Share insurance protects your business should anything happen to a major shareholder or partner.
Unless you have something in place, should a business partner die or become critically ill then the partnership may dissolve and in the case of a major shareholder, the shares will be passed automatically onto the shareholder’s family who can then assert their right to sell their shares to a competitor or become involved in the business itself.
How Share Protection Works
Share purchase protection ensures that the business has the right amount of funds to buy back the shareholding from co-owners or partners.
Each partner or shareholder in the company enters into a legal agreement regarding the future ownership of the company in the event of the death or critical illness of one of them. This is known as a ‘cross option agreement‘.
Then, should the worst happen, a lump sum is paid out to the remaining partners which enables them to buy that person’s share of the business and it also ensures that the family receive financial compensation.
Share Purchase Agreement
If you work with one or more partners in the business then you have the option of considering a share purchase agreement along with life insurance for each partner.
The agreement stipulates that the partnership would continue in the event of the death or critical illness of one of the partners. Without this agreement in place, the partnership could be dissolved.
By taking out this share protection policy along with a cross option agreement and life insurance you can protect not only your business but the financial security of your business partners and their families.

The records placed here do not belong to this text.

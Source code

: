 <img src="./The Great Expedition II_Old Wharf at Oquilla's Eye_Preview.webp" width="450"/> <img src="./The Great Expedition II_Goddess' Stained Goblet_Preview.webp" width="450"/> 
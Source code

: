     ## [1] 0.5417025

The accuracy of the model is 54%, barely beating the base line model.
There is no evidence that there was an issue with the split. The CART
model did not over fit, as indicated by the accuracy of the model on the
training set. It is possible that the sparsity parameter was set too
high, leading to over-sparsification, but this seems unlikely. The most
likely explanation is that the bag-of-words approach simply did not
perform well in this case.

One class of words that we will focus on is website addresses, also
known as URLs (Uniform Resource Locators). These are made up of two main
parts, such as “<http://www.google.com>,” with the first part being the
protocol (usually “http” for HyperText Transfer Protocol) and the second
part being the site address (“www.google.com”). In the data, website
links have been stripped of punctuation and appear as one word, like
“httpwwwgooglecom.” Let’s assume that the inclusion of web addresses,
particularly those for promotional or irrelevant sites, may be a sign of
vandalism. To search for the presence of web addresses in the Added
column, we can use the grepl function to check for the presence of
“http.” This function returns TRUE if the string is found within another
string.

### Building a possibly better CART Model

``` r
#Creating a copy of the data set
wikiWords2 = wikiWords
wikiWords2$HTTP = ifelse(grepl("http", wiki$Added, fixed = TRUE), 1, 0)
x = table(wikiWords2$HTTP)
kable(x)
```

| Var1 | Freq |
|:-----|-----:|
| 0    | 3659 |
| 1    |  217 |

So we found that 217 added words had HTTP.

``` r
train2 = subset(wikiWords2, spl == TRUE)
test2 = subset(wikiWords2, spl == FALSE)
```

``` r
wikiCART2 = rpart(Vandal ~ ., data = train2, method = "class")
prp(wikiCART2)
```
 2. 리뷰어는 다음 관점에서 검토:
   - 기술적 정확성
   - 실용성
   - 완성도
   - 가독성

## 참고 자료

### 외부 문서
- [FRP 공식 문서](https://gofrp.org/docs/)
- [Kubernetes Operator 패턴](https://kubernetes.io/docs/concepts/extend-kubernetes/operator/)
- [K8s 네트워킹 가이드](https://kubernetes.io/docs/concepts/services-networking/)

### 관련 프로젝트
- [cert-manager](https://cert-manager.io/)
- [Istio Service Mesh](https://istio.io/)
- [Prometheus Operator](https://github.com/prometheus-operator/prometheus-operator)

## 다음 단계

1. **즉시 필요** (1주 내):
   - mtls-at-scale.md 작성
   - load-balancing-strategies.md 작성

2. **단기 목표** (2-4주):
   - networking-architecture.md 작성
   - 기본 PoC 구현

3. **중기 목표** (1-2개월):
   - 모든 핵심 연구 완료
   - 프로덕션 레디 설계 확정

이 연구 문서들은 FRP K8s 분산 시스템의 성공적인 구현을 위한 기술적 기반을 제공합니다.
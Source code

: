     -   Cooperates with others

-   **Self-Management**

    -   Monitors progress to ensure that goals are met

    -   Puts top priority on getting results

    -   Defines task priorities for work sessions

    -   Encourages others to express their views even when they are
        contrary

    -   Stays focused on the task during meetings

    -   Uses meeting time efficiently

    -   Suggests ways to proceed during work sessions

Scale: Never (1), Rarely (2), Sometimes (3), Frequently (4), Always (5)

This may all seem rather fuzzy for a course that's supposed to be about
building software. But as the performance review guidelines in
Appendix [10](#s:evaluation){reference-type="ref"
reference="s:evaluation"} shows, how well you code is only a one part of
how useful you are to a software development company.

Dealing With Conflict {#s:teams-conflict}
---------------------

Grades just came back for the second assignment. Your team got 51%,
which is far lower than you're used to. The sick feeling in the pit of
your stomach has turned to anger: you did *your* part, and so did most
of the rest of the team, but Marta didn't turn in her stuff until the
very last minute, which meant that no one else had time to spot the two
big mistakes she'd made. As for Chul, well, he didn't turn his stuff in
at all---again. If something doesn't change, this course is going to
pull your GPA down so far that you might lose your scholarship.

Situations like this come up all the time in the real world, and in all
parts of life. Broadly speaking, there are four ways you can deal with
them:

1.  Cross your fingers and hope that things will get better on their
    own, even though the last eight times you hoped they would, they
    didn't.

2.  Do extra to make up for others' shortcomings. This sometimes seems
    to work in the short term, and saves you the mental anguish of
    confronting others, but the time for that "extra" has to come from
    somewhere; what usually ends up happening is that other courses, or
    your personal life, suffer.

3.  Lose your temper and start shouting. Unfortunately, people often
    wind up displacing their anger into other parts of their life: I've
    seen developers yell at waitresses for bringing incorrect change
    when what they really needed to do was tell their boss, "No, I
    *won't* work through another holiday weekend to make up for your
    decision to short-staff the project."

Shareholder Protection Example
Say there are 4 directors in a company owning 25% of the business and each has life insurance for £500,000 put in trust along with a cross option agreement stipulating that should one of the directors die, their shares can be purchased from their estate.
Upon the death of one of the directors the trust receives £500,000 which allows them to purchase the shares from the family. The remaining directors now have a 33% share and are able to keep control of the business.